▶ _What is being asked_
For this exercise, output the line containing "IoT room thermometer" and every line after it through the end of the records, exactly, and no other line.

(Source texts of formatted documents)
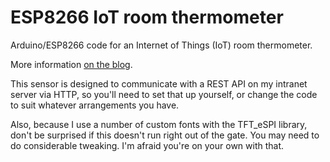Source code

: # ESP8266 IoT room thermometer

Arduino/ESP8266 code for an Internet of Things (IoT) room thermometer.

More information [on the blog](https://mansfield-devine.com/speculatrix/category/projects/iot-thermometer/).

This sensor is designed to communicate with a REST API on my intranet server via HTTP, so you'll need to set that up yourself, or change the code to suit whatever arrangements you have.

Also, because I use a number of custom fonts with the TFT_eSPI library, don't be surprised if this doesn't run right out of the gate. You may need to do considerable tweaking. I'm afraid you're on your own with that.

▶ _Task response_
: # ESP8266 IoT room thermometer

Arduino/ESP8266 code for an Internet of Things (IoT) room thermometer.

More information [on the blog](https://mansfield-devine.com/speculatrix/category/projects/iot-thermometer/).

This sensor is designed to communicate with a REST API on my intranet server via HTTP, so you'll need to set that up yourself, or change the code to suit whatever arrangements you have.

Also, because I use a number of custom fonts with the TFT_eSPI library, don't be surprised if this doesn't run right out of the gate. You may need to do considerable tweaking. I'm afraid you're on your own with that.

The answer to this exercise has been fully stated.